AIM OF THE TASK
Print the listing below again, exactly. Skip the pictures.

◇ ◇ ◇ ◇

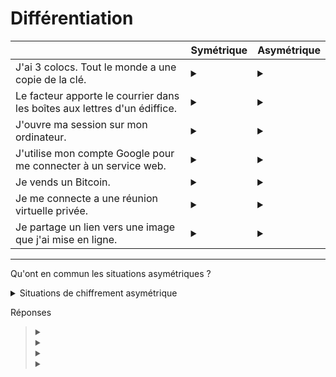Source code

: # Différentiation

| | Symétrique | Asymétrique |
| --- | --- | --- |
| J'ai 3 colocs. Tout le monde a une copie de la clé. | <details><summary></summary>😄</details> | <details><summary></summary>😢 Chaque colocataire n'a pas besoin de deux clés différentes pour entrer. </details> |
| Le facteur apporte le courrier dans les boîtes aux lettres d'un édiffice. | <details><summary></summary>😢 Le facteur n'utilise pas la même clé que les résidents. </details> | <details><summary></summary>😄</details> |
| J'ouvre ma session sur mon ordinateur.| <details><summary></summary>😃</details> | <details><summary></summary>😢 L'opération est locale et ne nécessite pas de communication sécurisée.</details> |
| J'utilise mon compte Google pour me connecter à un service web.| <details><summary></summary>😢 Le service web ne reçoit jamais votre mot de passe Google (la clé secrète). </details> | <details><summary></summary>😃</details> |
| Je vends un Bitcoin.| <details><summary></summary>😢 L'opération nécessite de prouver que vous êtes bien le propriétaire du portefeuille.</details> | <details><summary></summary>😃</details> |
| Je me connecte a une réunion virtuelle privée.| <details><summary></summary>😢 Pour la connexion seulement, l'identité est vérifiée avec une clé publique envoyée au serveur. </details> | <details><summary></summary>😃</details> |
| Je partage un lien vers une image que j'ai mise en ligne. | <details><summary></summary>😃</details> | <details><summary></summary>😢 Le lien en question sert de clé. Aucune sécurité nécessaire. </details> |

---

Qu'ont en commun les situations asymétriques ?

<details><summary>Situations de chiffrement asymétrique</summary>
</br>
<ul>
  <li>J'utilise mon compte Google pour me connecter à un service web.</li>
  <li>Je vend un Bitcoin.</li>
  <li>Je me connecte a une réunion virtuelle privée.</li>
</ul>
</details>

Réponses

> <details><summary></summary>La clé privée n'a pas besoin d'être partagée</details>
> <details><summary></summary>On partage des informations sensibles</details>
> <details><summary></summary>La rapidité de l'opération ne prime pas sur sa sécurité</details>
> <details><summary></summary>Bravo ! 😃</details>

◇ ◇ ◇ ◇

TASK RESULT
Source code

: # Différentiation

| | Symétrique | Asymétrique |
| --- | --- | --- |
| J'ai 3 colocs. Tout le monde a une copie de la clé. | <details><summary></summary>😄</details> | <details><summary></summary>😢 Chaque colocataire n'a pas besoin de deux clés différentes pour entrer. </details> |
| Le facteur apporte le courrier dans les boîtes aux lettres d'un édiffice. | <details><summary></summary>😢 Le facteur n'utilise pas la même clé que les résidents. </details> | <details><summary></summary>😄</details> |
| J'ouvre ma session sur mon ordinateur.| <details><summary></summary>😃</details> | <details><summary></summary>😢 L'opération est locale et ne nécessite pas de communication sécurisée.</details> |
| J'utilise mon compte Google pour me connecter à un service web.| <details><summary></summary>😢 Le service web ne reçoit jamais votre mot de passe Google (la clé secrète). </details> | <details><summary></summary>😃</details> |
| Je vends un Bitcoin.| <details><summary></summary>😢 L'opération nécessite de prouver que vous êtes bien le propriétaire du portefeuille.</details> | <details><summary></summary>😃</details> |
| Je me connecte a une réunion virtuelle privée.| <details><summary></summary>😢 Pour la connexion seulement, l'identité est vérifiée avec une clé publique envoyée au serveur. </details> | <details><summary></summary>😃</details> |
| Je partage un lien vers une image que j'ai mise en ligne. | <details><summary></summary>😃</details> | <details><summary></summary>😢 Le lien en question sert de clé. Aucune sécurité nécessaire. </details> |

---

Qu'ont en commun les situations asymétriques ?

<details><summary>Situations de chiffrement asymétrique</summary>
</br>
<ul>
  <li>J'utilise mon compte Google pour me connecter à un service web.</li>
  <li>Je vend un Bitcoin.</li>
  <li>Je me connecte a une réunion virtuelle privée.</li>
</ul>
</details>

Réponses

> <details><summary></summary>La clé privée n'a pas besoin d'être partagée</details>
> <details><summary></summary>On partage des informations sensibles</details>
> <details><summary></summary>La rapidité de l'opération ne prime pas sur sa sécurité</details>
> <details><summary></summary>Bravo ! 😃</details>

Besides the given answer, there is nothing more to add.